The researchers used in vivo calcium imaging to visualize neurons in specific regions of the brain and see which neurons were active when the mice were exposed to odors. After the mice were euthanized, brain tissue samples were imaged using various methods including synchrotron X-ray tomography, which captures samples up to several millimeters in length. This scale is sufficient for scientists to see whole neural networks and also where particular cells or other structures sit within the wider context of the sample. Importantly, this method does not damage the sample so it can be imaged again using another technique.
The researchers then selected areas of particular interest to be imaged with electron microscopy, capturing intricate detail at a high resolution. At some target areas, this could map details as small as 10 nm, allowing researchers to see tiny structures like the individual synapses that connect neurons.
More specifically, they wrote that, in the olfactory bulb, “combining SXRT and SBEM enabled disambiguation of in vivo-assigned regions of interest.” And, in the hippocampus, “superficial pyramidal neurons in CA1a displayed a larger density of spine apparati than deeper ones.”

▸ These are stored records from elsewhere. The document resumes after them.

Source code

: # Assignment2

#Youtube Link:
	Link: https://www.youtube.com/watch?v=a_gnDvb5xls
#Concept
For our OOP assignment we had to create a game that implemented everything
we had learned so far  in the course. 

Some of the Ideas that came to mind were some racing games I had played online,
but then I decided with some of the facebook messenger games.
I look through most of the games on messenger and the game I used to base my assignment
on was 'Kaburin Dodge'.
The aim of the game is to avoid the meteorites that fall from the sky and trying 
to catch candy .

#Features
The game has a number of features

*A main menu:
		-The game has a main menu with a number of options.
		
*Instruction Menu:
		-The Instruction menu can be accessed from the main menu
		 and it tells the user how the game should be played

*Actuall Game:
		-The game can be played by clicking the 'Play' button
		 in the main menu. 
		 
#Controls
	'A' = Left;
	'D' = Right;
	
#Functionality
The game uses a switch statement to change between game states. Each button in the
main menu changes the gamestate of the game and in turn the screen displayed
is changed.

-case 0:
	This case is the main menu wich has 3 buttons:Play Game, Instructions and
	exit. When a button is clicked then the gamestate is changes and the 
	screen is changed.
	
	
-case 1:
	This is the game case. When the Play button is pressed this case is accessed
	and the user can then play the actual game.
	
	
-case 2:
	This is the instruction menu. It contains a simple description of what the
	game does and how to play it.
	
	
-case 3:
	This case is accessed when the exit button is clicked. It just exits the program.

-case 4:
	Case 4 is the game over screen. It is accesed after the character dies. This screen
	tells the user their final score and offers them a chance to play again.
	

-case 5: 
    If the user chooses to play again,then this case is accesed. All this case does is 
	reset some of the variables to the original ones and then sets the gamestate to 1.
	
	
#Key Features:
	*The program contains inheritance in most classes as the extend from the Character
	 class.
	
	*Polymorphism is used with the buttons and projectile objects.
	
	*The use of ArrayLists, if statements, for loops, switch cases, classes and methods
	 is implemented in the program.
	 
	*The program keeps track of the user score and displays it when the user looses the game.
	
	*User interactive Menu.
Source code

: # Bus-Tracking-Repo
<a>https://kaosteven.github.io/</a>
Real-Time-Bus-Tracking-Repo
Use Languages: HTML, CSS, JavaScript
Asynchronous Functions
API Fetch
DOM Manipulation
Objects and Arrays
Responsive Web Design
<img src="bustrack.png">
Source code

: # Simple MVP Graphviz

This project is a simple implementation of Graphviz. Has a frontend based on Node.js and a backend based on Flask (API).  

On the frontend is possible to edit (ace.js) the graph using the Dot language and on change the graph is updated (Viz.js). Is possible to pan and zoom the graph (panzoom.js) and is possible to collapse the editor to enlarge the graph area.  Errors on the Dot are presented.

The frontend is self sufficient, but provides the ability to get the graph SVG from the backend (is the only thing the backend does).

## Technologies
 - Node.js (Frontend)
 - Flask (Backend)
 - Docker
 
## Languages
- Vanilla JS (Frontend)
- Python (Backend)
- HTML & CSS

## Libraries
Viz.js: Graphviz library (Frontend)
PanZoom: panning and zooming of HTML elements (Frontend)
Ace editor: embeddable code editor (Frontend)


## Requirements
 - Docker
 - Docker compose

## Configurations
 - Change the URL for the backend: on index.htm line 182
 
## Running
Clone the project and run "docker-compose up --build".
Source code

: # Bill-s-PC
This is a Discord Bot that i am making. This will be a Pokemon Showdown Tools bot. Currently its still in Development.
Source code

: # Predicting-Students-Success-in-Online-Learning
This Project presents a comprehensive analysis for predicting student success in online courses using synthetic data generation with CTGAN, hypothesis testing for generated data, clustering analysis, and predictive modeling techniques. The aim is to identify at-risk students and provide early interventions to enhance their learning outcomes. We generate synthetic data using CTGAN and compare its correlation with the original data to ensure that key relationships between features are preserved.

Using computer algorithms, they combined the results to create a complete map of the structure and function of the section of the brain they were studying, up to a few cubic millimeters.
“We’re interested in applying this approach to the brain, where it is important to gather information about whole neural networks which are several millimeters in length alongside information about specific neurons and synapses,” said Andreas Schaefer, PhD, head of the Sensory Circuits and Neurotechnology Laboratory at the Crick. “But it also has great potential to be useful in other settings, like cancer biology where researchers aim to understand the activity of particular cells in the context of the wider tumor.”